What is required: The lines to transcribe run from the top of the material below to the line with "## Hi there 👋", inclusive. Leave the pictures behind.

Records for the exercise:
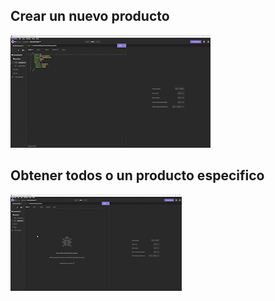 ## Crear un nuevo producto
![](https://github.com/JuaniTrotti/FinalBackEnd/blob/master/files/products/gif/create-product_AdobeExpress.gif)

## Obtener todos o un producto especifico
![](https://github.com/JuaniTrotti/FinalBackEnd/blob/master/files/products/gif/get-products_AdobeExpress.gif)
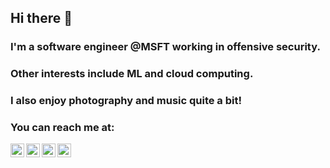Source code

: ## Hi there 👋
### I'm a software engineer @MSFT working in offensive security.  
### Other interests include ML and cloud computing.
### I also enjoy photography and music quite a bit!

### You can reach me at:

[<img align="left" alt="website" width="22px" src="https://i.imgur.com/I61P0Sh.png" />][website]
[<img align="left" alt="twitter | Twitter" width="22px" src="https://i.imgur.com/KSwUMW7.png" />][twitter]
[<img align="left" alt="linkedin | LinkedIn" width="22px" src="https://i.imgur.com/4JHODAo.png" />][linkedin]
[<img align="left" alt="instagram | Instagram" width="22px" src="https://i.imgur.com/bIR9Vfd.png" />][instagram]

<br />

[website]: https://akawer.github.io/
[twitter]: https://twitter.com/akawer
[instagram]: https://instagram.com/aaronkawer
[linkedin]: https://linkedin.com/in/aaronkawer
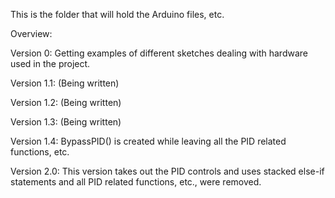 This is the folder that will hold the Arduino files, etc.

Overview:

  Version 0: Getting examples of different sketches dealing with hardware used in the project.
  
  Version 1.1: (Being written)
  
  Version 1.2: (Being written)
  
  Version 1.3: (Being written)
  
  Version 1.4: BypassPID() is created while leaving all the PID related functions, etc.
  
  Version 2.0: This version takes out the PID controls and uses stacked else-if statements and all PID related functions, etc., were                     removed.
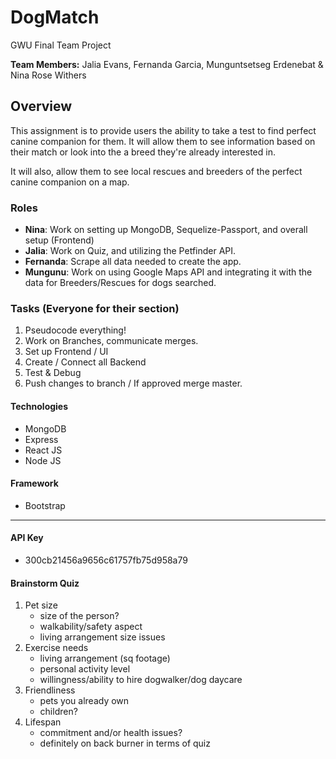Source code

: # DogMatch
GWU Final Team Project

**Team Members:** Jalia Evans, Fernanda Garcia, Munguntsetseg Erdenebat & Nina Rose Withers

## Overview

This assignment is to provide users the ability to take a test to find perfect canine companion for them. It will allow them to see information based on their match or look into the a breed they're already interested in. 

It will also, allow them to see local rescues and breeders of the perfect canine companion on a map. 

### Roles

- **Nina**: Work on setting up MongoDB, Sequelize-Passport, and overall setup (Frontend)
- **Jalia**: Work on Quiz, and utilizing the Petfinder API.
- **Fernanda**: Scrape all data needed to create the app.
- **Mungunu**: Work on using Google Maps API and integrating it with the data for Breeders/Rescues for dogs searched.

### Tasks (Everyone for their section)
1. Pseudocode everything!
1. Work on Branches, communicate merges.
1. Set up Frontend / UI
1. Create / Connect all Backend
1. Test & Debug
1. Push changes to branch / If approved merge master.


#### Technologies 

- MongoDB
- Express
- React JS
- Node JS

#### Framework
- Bootstrap

---

#### API Key
- 300cb21456a9656c61757fb75d958a79

#### Brainstorm Quiz
1. Pet size
    - size of the person?
    - walkability/safety aspect
    - living arrangement size issues
2. Exercise needs
    - living arrangement (sq footage)
    - personal activity level
    - willingness/ability to hire dogwalker/dog daycare
3. Friendliness
    - pets you already own
    - children?
4. Lifespan
    - commitment and/or health issues?
    - definitely on back burner in terms of quiz
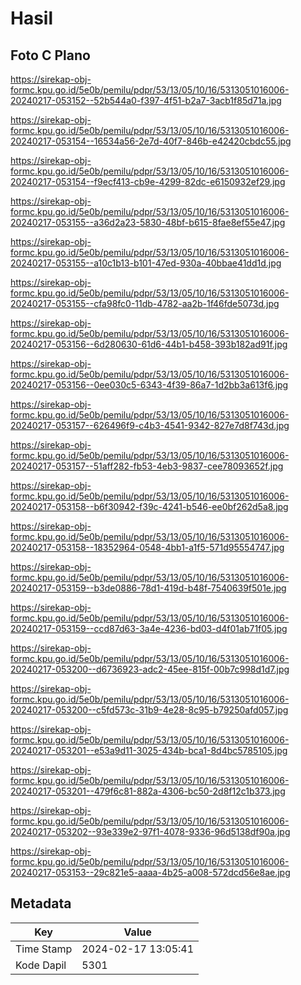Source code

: # Hasil

## Foto C Plano

https://sirekap-obj-formc.kpu.go.id/5e0b/pemilu/pdpr/53/13/05/10/16/5313051016006-20240217-053152--52b544a0-f397-4f51-b2a7-3acb1f85d71a.jpg

https://sirekap-obj-formc.kpu.go.id/5e0b/pemilu/pdpr/53/13/05/10/16/5313051016006-20240217-053154--16534a56-2e7d-40f7-846b-e42420cbdc55.jpg

https://sirekap-obj-formc.kpu.go.id/5e0b/pemilu/pdpr/53/13/05/10/16/5313051016006-20240217-053154--f9ecf413-cb9e-4299-82dc-e6150932ef29.jpg

https://sirekap-obj-formc.kpu.go.id/5e0b/pemilu/pdpr/53/13/05/10/16/5313051016006-20240217-053155--a36d2a23-5830-48bf-b615-8fae8ef55e47.jpg

https://sirekap-obj-formc.kpu.go.id/5e0b/pemilu/pdpr/53/13/05/10/16/5313051016006-20240217-053155--a10c1b13-b101-47ed-930a-40bbae41dd1d.jpg

https://sirekap-obj-formc.kpu.go.id/5e0b/pemilu/pdpr/53/13/05/10/16/5313051016006-20240217-053155--cfa98fc0-11db-4782-aa2b-1f46fde5073d.jpg

https://sirekap-obj-formc.kpu.go.id/5e0b/pemilu/pdpr/53/13/05/10/16/5313051016006-20240217-053156--6d280630-61d6-44b1-b458-393b182ad91f.jpg

https://sirekap-obj-formc.kpu.go.id/5e0b/pemilu/pdpr/53/13/05/10/16/5313051016006-20240217-053156--0ee030c5-6343-4f39-86a7-1d2bb3a613f6.jpg

https://sirekap-obj-formc.kpu.go.id/5e0b/pemilu/pdpr/53/13/05/10/16/5313051016006-20240217-053157--626496f9-c4b3-4541-9342-827e7d8f743d.jpg

https://sirekap-obj-formc.kpu.go.id/5e0b/pemilu/pdpr/53/13/05/10/16/5313051016006-20240217-053157--51aff282-fb53-4eb3-9837-cee78093652f.jpg

https://sirekap-obj-formc.kpu.go.id/5e0b/pemilu/pdpr/53/13/05/10/16/5313051016006-20240217-053158--b6f30942-f39c-4241-b546-ee0bf262d5a8.jpg

https://sirekap-obj-formc.kpu.go.id/5e0b/pemilu/pdpr/53/13/05/10/16/5313051016006-20240217-053158--18352964-0548-4bb1-a1f5-571d95554747.jpg

https://sirekap-obj-formc.kpu.go.id/5e0b/pemilu/pdpr/53/13/05/10/16/5313051016006-20240217-053159--b3de0886-78d1-419d-b48f-7540639f501e.jpg

https://sirekap-obj-formc.kpu.go.id/5e0b/pemilu/pdpr/53/13/05/10/16/5313051016006-20240217-053159--ccd87d63-3a4e-4236-bd03-d4f01ab71f05.jpg

https://sirekap-obj-formc.kpu.go.id/5e0b/pemilu/pdpr/53/13/05/10/16/5313051016006-20240217-053200--d6736923-adc2-45ee-815f-00b7c998d1d7.jpg

https://sirekap-obj-formc.kpu.go.id/5e0b/pemilu/pdpr/53/13/05/10/16/5313051016006-20240217-053200--c5fd573c-31b9-4e28-8c95-b79250afd057.jpg

https://sirekap-obj-formc.kpu.go.id/5e0b/pemilu/pdpr/53/13/05/10/16/5313051016006-20240217-053201--e53a9d11-3025-434b-bca1-8d4bc5785105.jpg

https://sirekap-obj-formc.kpu.go.id/5e0b/pemilu/pdpr/53/13/05/10/16/5313051016006-20240217-053201--479f6c81-882a-4306-bc50-2d8f12c1b373.jpg

https://sirekap-obj-formc.kpu.go.id/5e0b/pemilu/pdpr/53/13/05/10/16/5313051016006-20240217-053202--93e339e2-97f1-4078-9336-96d5138df90a.jpg

https://sirekap-obj-formc.kpu.go.id/5e0b/pemilu/pdpr/53/13/05/10/16/5313051016006-20240217-053153--29c821e5-aaaa-4b25-a008-572dcd56e8ae.jpg


## Metadata

| Key        | Value               |
| ---------- | ------------------- |
| Time Stamp | 2024-02-17 13:05:41 |
| Kode Dapil | 5301                |



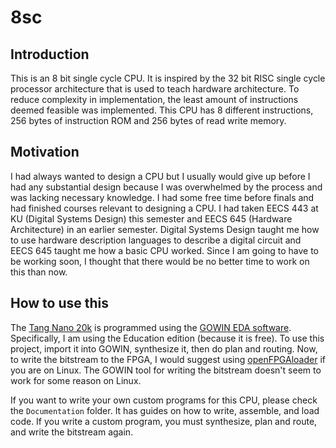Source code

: # 8sc

## Introduction

This is an 8 bit single cycle CPU. It is inspired by the 32 bit RISC single cycle processor architecture that is used to teach hardware architecture. To reduce complexity in implementation, the least amount of instructions deemed feasible was implemented. This CPU has 8 different instructions, 256 bytes of instruction ROM and 256 bytes of read write memory.

## Motivation

I had always wanted to design a CPU but I usually would give up before I had any substantial design because I was overwhelmed by the process and was lacking necessary knowledge. I had some free time before finals and had finished courses relevant to designing a CPU. I had taken EECS 443 at KU (Digital Systems Design) this semester and EECS 645 (Hardware Architecture) in an earlier semester. Digital Systems Design taught me how to use hardware description languages to describe a digital circuit and EECS 645 taught me how a basic CPU worked. Since I am going to have to be working soon, I thought that there would be no better time to work on this than now.

## How to use this

The [Tang Nano 20k](https://wiki.sipeed.com/hardware/en/tang/tang-nano-20k/nano-20k.html) is programmed using the [GOWIN EDA software](https://www.gowinsemi.com/en/support/home/). Specifically, I am using the Education edition (because it is free). To use this project, import it into GOWIN, synthesize it, then do plan and routing. Now, to write the bitstream to the FPGA, I would suggest using [openFPGAloader](https://github.com/trabucayre/openFPGALoader) if you are on Linux. The GOWIN tool for writing the bitstream doesn't seem to work for some reason on Linux.

If you want to write your own custom programs for this CPU, please check the `Documentation` folder. It has guides on how to write, assemble, and load code. If you write a custom program, you must synthesize, plan and route, and write the bitstream again.
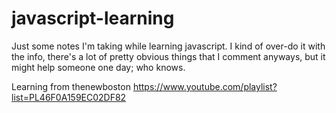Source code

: # javascript-learning

Just some notes I'm taking while learning javascript. I kind of over-do it with the info, there's a lot of pretty obvious things that I comment anyways, but it might help someone one day; who knows.

Learning from thenewboston https://www.youtube.com/playlist?list=PL46F0A159EC02DF82
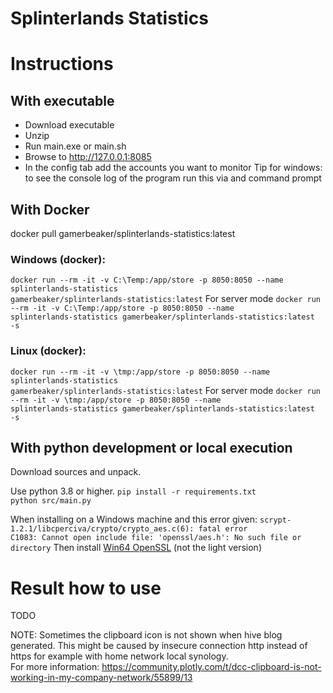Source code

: # Splinterlands Statistics

# Instructions
## With executable
* Download executable
* Unzip
* Run main.exe or main.sh
* Browse to http://127.0.0.1:8085 
* In the config tab add the accounts you want to monitor
Tip for windows: to see the console log of the program run this via and command prompt

## With Docker 
docker pull gamerbeaker/splinterlands-statistics:latest

### Windows (docker):
<code>docker run --rm -it -v C:\Temp\:/app/store -p 8050:8050 --name splinterlands-statistics gamerbeaker/splinterlands-statistics:latest</code>
For server mode 
<code>docker run --rm -it -v C:\Temp\:/app/store -p 8050:8050 --name splinterlands-statistics gamerbeaker/splinterlands-statistics:latest -s</code>

### Linux (docker):
<code>docker run --rm -it -v \tmp\:/app/store -p 8050:8050 --name splinterlands-statistics gamerbeaker/splinterlands-statistics:latest</code>
For server mode
<code>docker run --rm -it -v \tmp\:/app/store -p 8050:8050 --name splinterlands-statistics gamerbeaker/splinterlands-statistics:latest -s</code>

## With python development or local execution
Download sources and unpack. 

Use python 3.8 or higher.
<code>pip install -r requirements.txt
python src/main.py</code>

When installing on a Windows machine and this error given: 
<code>scrypt-1.2.1/libcperciva/crypto/crypto_aes.c(6): fatal error C1083: Cannot open include file: 'openssl/aes.h': No such file or directory</code>
Then install [Win64 OpenSSL](https://slproweb.com/products/Win32OpenSSL.html) (not the light version)

# Result how to use
TODO

NOTE: Sometimes the clipboard icon is not shown when hive blog generated.
This might be caused by insecure connection http instead of https for example with home network local synology.  
For more information: https://community.plotly.com/t/dcc-clipboard-is-not-working-in-my-company-network/55899/13

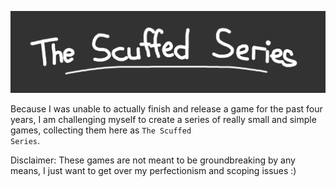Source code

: ![](/images/header.png)

Because I was unable to actually finish and release a game for the past four years, I am challenging myself to create a series of really small and simple games, collecting them here as <code>The Scuffed Series</code>.

Disclaimer: These games are not meant to be groundbreaking by any means, I just want to get over my perfectionism and scoping issues :)
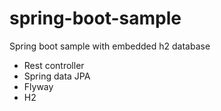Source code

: spring-boot-sample
==================

Spring boot sample with embedded h2 database

  - Rest controller
  - Spring data JPA
  - Flyway
  - H2
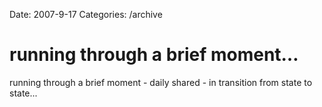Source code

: Date: 2007-9-17
Categories: /archive

# running through a brief moment…

running through a brief moment - daily shared - in transition from state to state...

Task response:
 ## Crear un nuevo producto
![](https://github.com/JuaniTrotti/FinalBackEnd/blob/master/files/products/gif/create-product_AdobeExpress.gif)

## Obtener todos o un producto especifico
![](https://github.com/JuaniTrotti/FinalBackEnd/blob/master/files/products/gif/get-products_AdobeExpress.gif)
Source code

: ## Hi there 👋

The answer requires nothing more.